[Opening Input section]

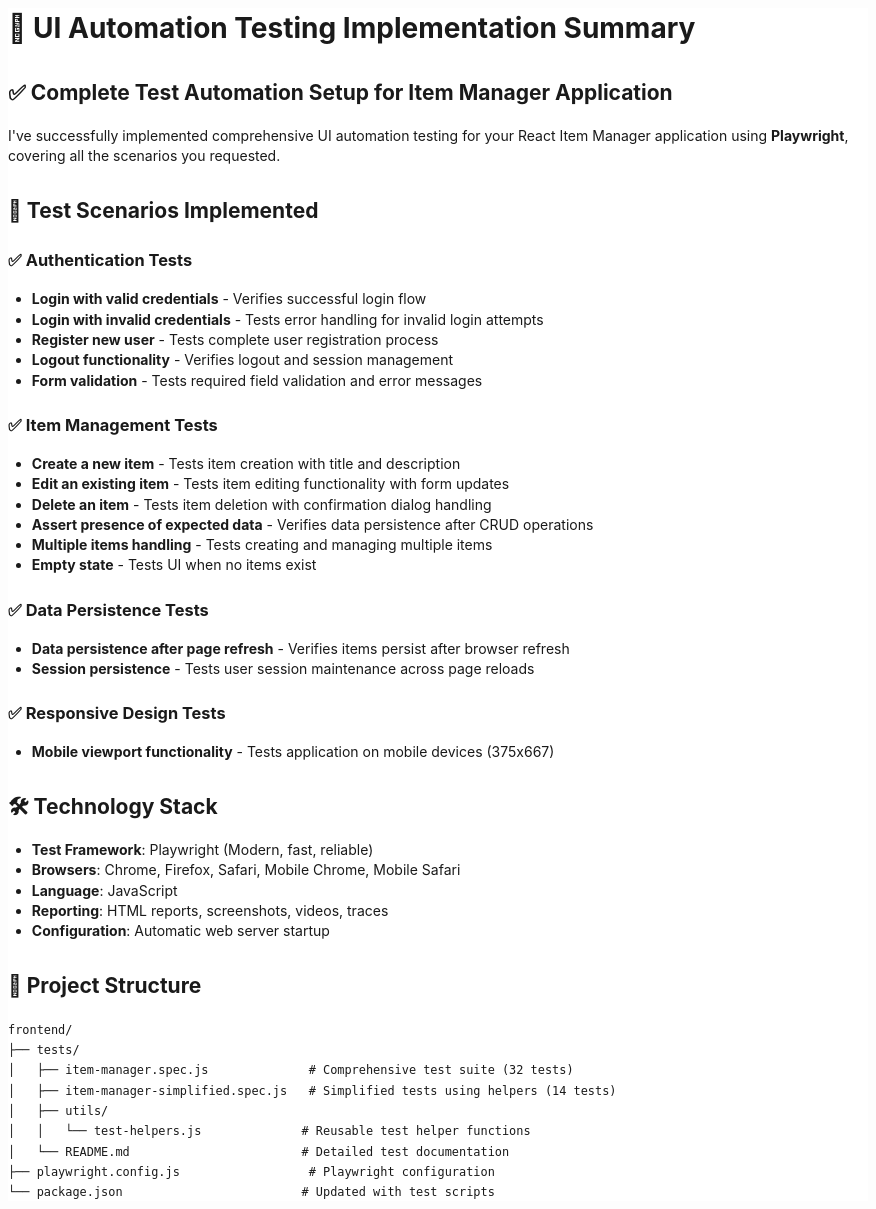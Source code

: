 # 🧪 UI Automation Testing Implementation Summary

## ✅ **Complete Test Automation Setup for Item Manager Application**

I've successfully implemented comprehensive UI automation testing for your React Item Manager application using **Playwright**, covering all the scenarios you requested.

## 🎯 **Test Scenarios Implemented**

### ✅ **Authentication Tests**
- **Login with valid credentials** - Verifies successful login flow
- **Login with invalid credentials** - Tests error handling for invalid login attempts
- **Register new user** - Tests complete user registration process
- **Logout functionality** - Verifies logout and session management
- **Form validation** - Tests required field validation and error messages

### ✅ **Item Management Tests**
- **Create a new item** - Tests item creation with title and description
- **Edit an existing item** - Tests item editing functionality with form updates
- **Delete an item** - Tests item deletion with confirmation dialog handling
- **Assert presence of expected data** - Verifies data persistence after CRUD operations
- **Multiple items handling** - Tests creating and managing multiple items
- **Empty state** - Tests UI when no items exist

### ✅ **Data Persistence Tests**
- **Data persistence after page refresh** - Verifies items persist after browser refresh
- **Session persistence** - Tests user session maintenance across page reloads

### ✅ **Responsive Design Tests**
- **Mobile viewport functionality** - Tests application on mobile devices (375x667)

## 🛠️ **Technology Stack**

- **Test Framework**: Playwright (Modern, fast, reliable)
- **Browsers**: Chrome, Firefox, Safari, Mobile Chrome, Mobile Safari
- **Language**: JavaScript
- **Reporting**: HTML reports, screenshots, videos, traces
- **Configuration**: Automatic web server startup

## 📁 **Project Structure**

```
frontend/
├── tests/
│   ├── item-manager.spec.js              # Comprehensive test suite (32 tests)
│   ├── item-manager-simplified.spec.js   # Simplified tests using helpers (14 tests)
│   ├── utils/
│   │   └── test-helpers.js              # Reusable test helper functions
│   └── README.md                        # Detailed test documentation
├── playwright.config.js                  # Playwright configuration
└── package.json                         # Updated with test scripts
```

[Closing Input section]

| Task objective |
Exactly reproduce the run of lines from the start of the listing through the line with "### ✅ **Authentication Tests**", inclusive; pictures are not copied.

| Solution for this problem |
Source code

: # 🧪 UI Automation Testing Implementation Summary

## ✅ **Complete Test Automation Setup for Item Manager Application**

I've successfully implemented comprehensive UI automation testing for your React Item Manager application using **Playwright**, covering all the scenarios you requested.

## 🎯 **Test Scenarios Implemented**

### ✅ **Authentication Tests**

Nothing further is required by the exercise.